La Sede de la Federación de Productores: Un Abandono Inaceptable
La sede de la Federación de Productores de Río Negro y Neuquén, ubicada en 9 de Julio 1030, en el barrio San Pablo de Cipolletti, ha caído en un estado de abandonamiento que resulta evidente para vecinos y transeúntes. La imagen del lugar, con facturas de servicios apiladas en la entrada y documentos acumulados detrás de barras metálicas, genera un profundo malestar, especialmente entre los propios productores que ven su espacio de representación sin actividad desde hace seis o siete años. La situación es tan preocupante que el referente local, Eduardo Artero, no duda en calificarla de "una vergüenza".

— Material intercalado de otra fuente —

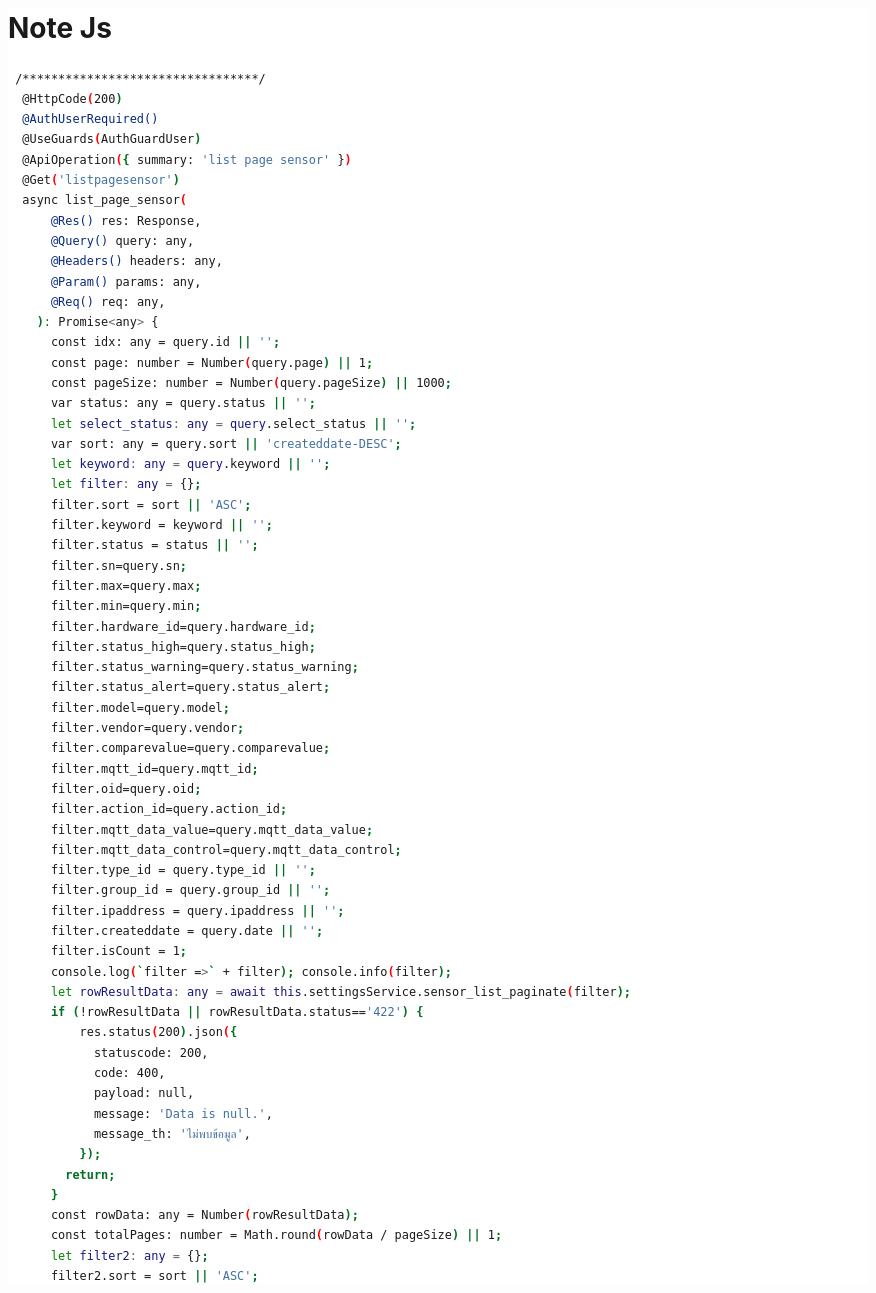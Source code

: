 # Note Js
 
```bash
 /*********************************/
  @HttpCode(200)
  @AuthUserRequired()
  @UseGuards(AuthGuardUser)
  @ApiOperation({ summary: 'list page sensor' })
  @Get('listpagesensor')
  async list_page_sensor(
      @Res() res: Response,
      @Query() query: any,
      @Headers() headers: any,
      @Param() params: any,
      @Req() req: any,
    ): Promise<any> {
      const idx: any = query.id || '';
      const page: number = Number(query.page) || 1;
      const pageSize: number = Number(query.pageSize) || 1000;
      var status: any = query.status || '';
      let select_status: any = query.select_status || '';
      var sort: any = query.sort || 'createddate-DESC';
      let keyword: any = query.keyword || '';
      let filter: any = {};
      filter.sort = sort || 'ASC';
      filter.keyword = keyword || '';   
      filter.status = status || ''; 
      filter.sn=query.sn;
      filter.max=query.max;
      filter.min=query.min;
      filter.hardware_id=query.hardware_id;
      filter.status_high=query.status_high;
      filter.status_warning=query.status_warning;
      filter.status_alert=query.status_alert;
      filter.model=query.model;
      filter.vendor=query.vendor;
      filter.comparevalue=query.comparevalue;
      filter.mqtt_id=query.mqtt_id;
      filter.oid=query.oid;
      filter.action_id=query.action_id;
      filter.mqtt_data_value=query.mqtt_data_value;
      filter.mqtt_data_control=query.mqtt_data_control;
      filter.type_id = query.type_id || '';
      filter.group_id = query.group_id || ''; 
      filter.ipaddress = query.ipaddress || ''; 
      filter.createddate = query.date || '';
      filter.isCount = 1;
      console.log(`filter =>` + filter); console.info(filter);
      let rowResultData: any = await this.settingsService.sensor_list_paginate(filter);
      if (!rowResultData || rowResultData.status=='422') {
          res.status(200).json({
            statuscode: 200,
            code: 400,
            payload: null, 
            message: 'Data is null.',
            message_th: 'ไม่พบข้อมูล', 
          });
        return;
      } 
      const rowData: any = Number(rowResultData);
      const totalPages: number = Math.round(rowData / pageSize) || 1;
      let filter2: any = {};
      filter2.sort = sort || 'ASC';
```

Críticas a la Dirección Federativa
Para Artero, las responsabilidades recaen directamente en el presidente de la entidad, Sebastián Hernández, quien ha cumplido un largo mandato pero cuya gestión está rodeada de controversias. "Hernández no ha llamado a elecciones en cinco años, no presenta balances, y recauda por la Barrera Sanitaria sin rendir cuentas a los productores", afirmó con firmeza. Además, mencionó que el inmueble, legado por un particular y refaccionado en su administración, ha sido abandonado para que Hernández se trasladara a otras instalaciones en Allen. "Este lugar pertenece a los productores", remarcó y subrayó el descuido visible tanto en el interior como en la vereda.
Una Crisis que Afecta a Todo el Sector
La situación en la federación es un reflejo más amplio de la crisis crónica que enfrenta el sector productivo. Artero critica no solo el estado de la sede, sino también la falta de atención por parte de los gobernantes: "El estado nos ha puesto a Hernández como presidente de la Fundación Barrera Zoofitosanitaria Patagónica (Funbapa), pero no rinde cuentas sobre lo recaudado". Según sus palabras, "los productores merecen saber cuánto se recauda y cómo se distribuyen esos fondos". Con un futuro incierto y un sector en crisis, la reapertura de la sede y su refuncionalización se vuelve un reclamo urgente.